As a 26-year-old Rome Prize recipient in 1972, Graham Nickson was already so convinced of painting’s transcendent power that he began testing his own painterly mettle with a hazardous subject: sunsets. If to the art world painting itself was marginal, sunset pictures were the epitome of trite irrelevance. For nearly 40 years since then, as the skies and landscapes in “Paths of the Sun” make clear, the New York-based British artist has stepped ever farther out on this limb, returning with increasingly eloquent work. The show juxtaposed 12 early small oils (1972–73) with 29 watercolors and three large canvases, all made from 1999 to 2011.
Entering the gallery, you faced the monumental Red Lightning(2008–10, acrylic on canvas, 97 by 146 inches). Its dynamic composition, red-pink-violet-blue harmonies and sumptuous materiality are engaging in themselves. The sky scene is infused with drama and recalls, all at once, Guston, Rothko, Nolde and Turner.

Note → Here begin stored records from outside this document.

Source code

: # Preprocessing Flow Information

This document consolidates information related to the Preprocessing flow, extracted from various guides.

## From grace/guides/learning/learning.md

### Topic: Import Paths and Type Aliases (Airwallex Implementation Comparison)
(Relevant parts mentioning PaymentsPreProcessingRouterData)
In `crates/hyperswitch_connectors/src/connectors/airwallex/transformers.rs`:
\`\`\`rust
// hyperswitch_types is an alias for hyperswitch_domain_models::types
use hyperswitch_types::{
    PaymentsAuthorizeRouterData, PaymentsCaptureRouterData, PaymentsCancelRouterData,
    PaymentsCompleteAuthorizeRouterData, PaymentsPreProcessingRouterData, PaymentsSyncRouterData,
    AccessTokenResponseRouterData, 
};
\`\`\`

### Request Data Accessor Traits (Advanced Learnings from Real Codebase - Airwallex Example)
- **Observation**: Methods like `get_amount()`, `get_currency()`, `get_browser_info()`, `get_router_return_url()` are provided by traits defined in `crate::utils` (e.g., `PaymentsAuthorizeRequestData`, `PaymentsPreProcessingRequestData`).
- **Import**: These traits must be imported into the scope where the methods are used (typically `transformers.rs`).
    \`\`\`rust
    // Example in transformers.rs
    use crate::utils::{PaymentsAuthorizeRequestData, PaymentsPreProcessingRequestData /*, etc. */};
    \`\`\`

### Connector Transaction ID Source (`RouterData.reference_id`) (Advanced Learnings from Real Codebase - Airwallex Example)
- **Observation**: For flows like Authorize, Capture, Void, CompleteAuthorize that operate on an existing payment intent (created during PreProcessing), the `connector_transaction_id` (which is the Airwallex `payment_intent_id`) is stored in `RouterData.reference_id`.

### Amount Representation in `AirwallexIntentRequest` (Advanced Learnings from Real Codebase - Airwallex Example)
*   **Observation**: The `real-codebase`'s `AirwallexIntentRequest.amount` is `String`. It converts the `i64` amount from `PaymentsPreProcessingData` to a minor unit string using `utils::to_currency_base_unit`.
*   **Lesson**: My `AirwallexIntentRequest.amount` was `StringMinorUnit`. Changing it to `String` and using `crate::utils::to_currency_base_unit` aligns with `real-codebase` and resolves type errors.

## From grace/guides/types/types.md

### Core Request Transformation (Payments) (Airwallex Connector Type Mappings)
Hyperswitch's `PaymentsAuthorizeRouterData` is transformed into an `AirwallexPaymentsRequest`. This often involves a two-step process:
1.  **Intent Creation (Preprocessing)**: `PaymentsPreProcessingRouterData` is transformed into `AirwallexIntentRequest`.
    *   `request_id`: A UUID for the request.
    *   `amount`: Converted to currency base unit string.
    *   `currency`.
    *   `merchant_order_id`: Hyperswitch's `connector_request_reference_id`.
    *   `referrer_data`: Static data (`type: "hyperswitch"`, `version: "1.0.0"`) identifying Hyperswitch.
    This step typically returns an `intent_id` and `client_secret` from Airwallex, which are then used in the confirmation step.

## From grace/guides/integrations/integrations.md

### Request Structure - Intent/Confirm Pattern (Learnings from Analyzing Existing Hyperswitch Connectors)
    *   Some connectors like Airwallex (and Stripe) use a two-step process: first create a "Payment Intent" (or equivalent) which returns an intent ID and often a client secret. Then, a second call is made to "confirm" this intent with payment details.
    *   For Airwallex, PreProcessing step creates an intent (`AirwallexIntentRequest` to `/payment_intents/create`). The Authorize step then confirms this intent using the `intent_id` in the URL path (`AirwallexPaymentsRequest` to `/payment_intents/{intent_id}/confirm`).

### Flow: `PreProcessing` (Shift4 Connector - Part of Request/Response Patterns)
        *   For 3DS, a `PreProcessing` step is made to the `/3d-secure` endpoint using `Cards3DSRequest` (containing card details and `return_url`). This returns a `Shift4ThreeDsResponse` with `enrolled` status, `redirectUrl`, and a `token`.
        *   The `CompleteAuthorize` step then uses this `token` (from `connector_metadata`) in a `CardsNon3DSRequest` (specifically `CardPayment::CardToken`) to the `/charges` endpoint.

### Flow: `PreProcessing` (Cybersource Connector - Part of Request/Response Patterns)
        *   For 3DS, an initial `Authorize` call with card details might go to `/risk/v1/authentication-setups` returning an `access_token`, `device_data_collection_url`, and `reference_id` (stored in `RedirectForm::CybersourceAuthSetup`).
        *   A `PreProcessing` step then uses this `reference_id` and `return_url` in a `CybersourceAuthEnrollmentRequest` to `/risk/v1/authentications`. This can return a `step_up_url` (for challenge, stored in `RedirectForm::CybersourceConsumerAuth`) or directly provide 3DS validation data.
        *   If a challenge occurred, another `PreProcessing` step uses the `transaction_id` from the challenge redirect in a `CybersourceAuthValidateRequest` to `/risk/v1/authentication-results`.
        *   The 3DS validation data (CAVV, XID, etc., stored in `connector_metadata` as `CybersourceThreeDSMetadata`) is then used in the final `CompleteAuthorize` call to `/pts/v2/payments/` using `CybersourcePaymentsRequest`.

The early skyscapes, which include landscape and architectural elements, reveal the young Nickson focusing skillfully on strategies: color combinations, shape (clouds enliven and balance) and buoyant responses to art history. Yet the paintings’ surfaces, light and color are too flat to convey the physical or metaphorical expansiveness of skies.
Powerful images and masterful execution characterize the show’s relatively recent watercolors. All 15 “Monumental Trees” (1999–2000, 18 by 24 inches each) are based on the same maple, yet each is distinct. The marks of one suggest van Gogh’s drawings; another has an allover quality. Yet another looks like it’s composed of dragons. Twelve slightly larger and later watercolor skyscapes painted in Italy and Australia succeed as near-abstractions. Nickson’s pictorial organization and lyrical color stains allow him to pull off several unabashed depictions of glowing round suns and rainbow rays.
In Tree of Birds (2011, acrylic on canvas, 108 by 144 inches), he risks a compendium of clichés and delivers the culminating, unforgettable painting of the show. An active sky occupies half the picture. On an ocher, altarlike shape at the bottom edge sits a lush flowering tree filled with white birds; one soars toward a mountaintop in the picture’s middle. The painting is luminous: dominant blues, violets, grays and greens are lit by glimpses of yellow sunlight at the upper left and right and by the ocher beneath the tree. Together those warm colors form a triangle, counterbalancing the bird in flight. Every inch of the canvas is animated and alive. It’s a risky big picture in form and content, a metaphor for art and life.